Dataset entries
%%
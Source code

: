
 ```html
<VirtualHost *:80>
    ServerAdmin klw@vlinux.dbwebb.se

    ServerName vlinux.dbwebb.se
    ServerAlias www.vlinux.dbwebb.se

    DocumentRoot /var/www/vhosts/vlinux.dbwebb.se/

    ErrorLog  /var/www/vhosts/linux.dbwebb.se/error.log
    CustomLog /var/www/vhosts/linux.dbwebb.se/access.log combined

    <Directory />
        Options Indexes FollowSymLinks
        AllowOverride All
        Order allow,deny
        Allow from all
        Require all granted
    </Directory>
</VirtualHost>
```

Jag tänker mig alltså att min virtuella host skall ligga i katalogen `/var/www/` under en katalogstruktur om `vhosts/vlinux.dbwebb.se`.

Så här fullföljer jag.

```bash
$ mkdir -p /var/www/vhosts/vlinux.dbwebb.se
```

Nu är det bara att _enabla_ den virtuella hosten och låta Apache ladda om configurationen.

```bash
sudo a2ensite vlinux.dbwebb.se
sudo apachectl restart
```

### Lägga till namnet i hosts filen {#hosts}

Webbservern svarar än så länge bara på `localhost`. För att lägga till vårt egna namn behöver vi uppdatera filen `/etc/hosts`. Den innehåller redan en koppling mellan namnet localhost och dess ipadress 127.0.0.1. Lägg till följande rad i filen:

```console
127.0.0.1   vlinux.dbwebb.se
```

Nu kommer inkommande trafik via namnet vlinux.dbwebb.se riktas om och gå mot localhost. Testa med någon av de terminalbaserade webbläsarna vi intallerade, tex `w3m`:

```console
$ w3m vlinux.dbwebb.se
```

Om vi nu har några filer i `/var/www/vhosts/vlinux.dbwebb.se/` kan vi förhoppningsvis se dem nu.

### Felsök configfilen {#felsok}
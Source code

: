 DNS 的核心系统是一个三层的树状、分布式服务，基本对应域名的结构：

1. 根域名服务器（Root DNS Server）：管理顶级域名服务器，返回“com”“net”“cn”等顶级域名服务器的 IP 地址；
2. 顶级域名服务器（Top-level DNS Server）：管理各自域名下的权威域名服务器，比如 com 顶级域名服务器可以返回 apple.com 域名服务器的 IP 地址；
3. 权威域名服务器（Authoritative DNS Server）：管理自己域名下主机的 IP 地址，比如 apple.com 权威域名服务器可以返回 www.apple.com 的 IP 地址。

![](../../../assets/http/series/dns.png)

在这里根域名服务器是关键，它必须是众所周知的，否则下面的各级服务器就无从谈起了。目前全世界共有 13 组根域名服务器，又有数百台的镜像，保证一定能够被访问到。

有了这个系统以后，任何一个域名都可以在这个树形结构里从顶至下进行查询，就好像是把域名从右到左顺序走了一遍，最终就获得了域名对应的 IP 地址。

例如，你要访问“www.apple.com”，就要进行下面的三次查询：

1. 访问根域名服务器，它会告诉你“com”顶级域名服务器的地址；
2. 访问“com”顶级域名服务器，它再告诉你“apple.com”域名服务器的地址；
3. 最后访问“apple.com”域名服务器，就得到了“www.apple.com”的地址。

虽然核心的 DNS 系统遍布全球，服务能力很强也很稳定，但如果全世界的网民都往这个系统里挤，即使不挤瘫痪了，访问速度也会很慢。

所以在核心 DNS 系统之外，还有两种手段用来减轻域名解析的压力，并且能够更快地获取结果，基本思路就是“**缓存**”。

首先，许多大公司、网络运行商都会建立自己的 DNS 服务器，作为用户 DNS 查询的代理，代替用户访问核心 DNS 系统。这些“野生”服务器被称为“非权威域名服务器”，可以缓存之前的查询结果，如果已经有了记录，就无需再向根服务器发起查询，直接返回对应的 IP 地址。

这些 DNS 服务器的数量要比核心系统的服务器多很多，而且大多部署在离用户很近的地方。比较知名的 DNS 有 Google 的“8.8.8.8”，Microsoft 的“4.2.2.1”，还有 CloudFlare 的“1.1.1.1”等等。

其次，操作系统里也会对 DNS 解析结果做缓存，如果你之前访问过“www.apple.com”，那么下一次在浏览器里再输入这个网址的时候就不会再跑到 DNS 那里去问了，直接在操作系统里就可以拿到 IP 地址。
%%
Task to carry out — What you output should match every line above exactly.

Exercise solution —
Source code

:
 ```html
<VirtualHost *:80>
    ServerAdmin klw@vlinux.dbwebb.se

    ServerName vlinux.dbwebb.se
    ServerAlias www.vlinux.dbwebb.se

    DocumentRoot /var/www/vhosts/vlinux.dbwebb.se/

    ErrorLog  /var/www/vhosts/linux.dbwebb.se/error.log
    CustomLog /var/www/vhosts/linux.dbwebb.se/access.log combined

    <Directory />
        Options Indexes FollowSymLinks
        AllowOverride All
        Order allow,deny
        Allow from all
        Require all granted
    </Directory>
</VirtualHost>
```

Jag tänker mig alltså att min virtuella host skall ligga i katalogen `/var/www/` under en katalogstruktur om `vhosts/vlinux.dbwebb.se`.

Så här fullföljer jag.

```bash
$ mkdir -p /var/www/vhosts/vlinux.dbwebb.se
```

Nu är det bara att _enabla_ den virtuella hosten och låta Apache ladda om configurationen.

```bash
sudo a2ensite vlinux.dbwebb.se
sudo apachectl restart
```

### Lägga till namnet i hosts filen {#hosts}

Webbservern svarar än så länge bara på `localhost`. För att lägga till vårt egna namn behöver vi uppdatera filen `/etc/hosts`. Den innehåller redan en koppling mellan namnet localhost och dess ipadress 127.0.0.1. Lägg till följande rad i filen:

```console
127.0.0.1   vlinux.dbwebb.se
```

Nu kommer inkommande trafik via namnet vlinux.dbwebb.se riktas om och gå mot localhost. Testa med någon av de terminalbaserade webbläsarna vi intallerade, tex `w3m`:

```console
$ w3m vlinux.dbwebb.se
```

Om vi nu har några filer i `/var/www/vhosts/vlinux.dbwebb.se/` kan vi förhoppningsvis se dem nu.

### Felsök configfilen {#felsok}
Source code

: DNS 的核心系统是一个三层的树状、分布式服务，基本对应域名的结构：

1. 根域名服务器（Root DNS Server）：管理顶级域名服务器，返回“com”“net”“cn”等顶级域名服务器的 IP 地址；
2. 顶级域名服务器（Top-level DNS Server）：管理各自域名下的权威域名服务器，比如 com 顶级域名服务器可以返回 apple.com 域名服务器的 IP 地址；
3. 权威域名服务器（Authoritative DNS Server）：管理自己域名下主机的 IP 地址，比如 apple.com 权威域名服务器可以返回 www.apple.com 的 IP 地址。

![](../../../assets/http/series/dns.png)

在这里根域名服务器是关键，它必须是众所周知的，否则下面的各级服务器就无从谈起了。目前全世界共有 13 组根域名服务器，又有数百台的镜像，保证一定能够被访问到。

有了这个系统以后，任何一个域名都可以在这个树形结构里从顶至下进行查询，就好像是把域名从右到左顺序走了一遍，最终就获得了域名对应的 IP 地址。

例如，你要访问“www.apple.com”，就要进行下面的三次查询：

1. 访问根域名服务器，它会告诉你“com”顶级域名服务器的地址；
2. 访问“com”顶级域名服务器，它再告诉你“apple.com”域名服务器的地址；
3. 最后访问“apple.com”域名服务器，就得到了“www.apple.com”的地址。

虽然核心的 DNS 系统遍布全球，服务能力很强也很稳定，但如果全世界的网民都往这个系统里挤，即使不挤瘫痪了，访问速度也会很慢。

所以在核心 DNS 系统之外，还有两种手段用来减轻域名解析的压力，并且能够更快地获取结果，基本思路就是“**缓存**”。

首先，许多大公司、网络运行商都会建立自己的 DNS 服务器，作为用户 DNS 查询的代理，代替用户访问核心 DNS 系统。这些“野生”服务器被称为“非权威域名服务器”，可以缓存之前的查询结果，如果已经有了记录，就无需再向根服务器发起查询，直接返回对应的 IP 地址。

这些 DNS 服务器的数量要比核心系统的服务器多很多，而且大多部署在离用户很近的地方。比较知名的 DNS 有 Google 的“8.8.8.8”，Microsoft 的“4.2.2.1”，还有 CloudFlare 的“1.1.1.1”等等。

其次，操作系统里也会对 DNS 解析结果做缓存，如果你之前访问过“www.apple.com”，那么下一次在浏览器里再输入这个网址的时候就不会再跑到 DNS 那里去问了，直接在操作系统里就可以拿到 IP 地址。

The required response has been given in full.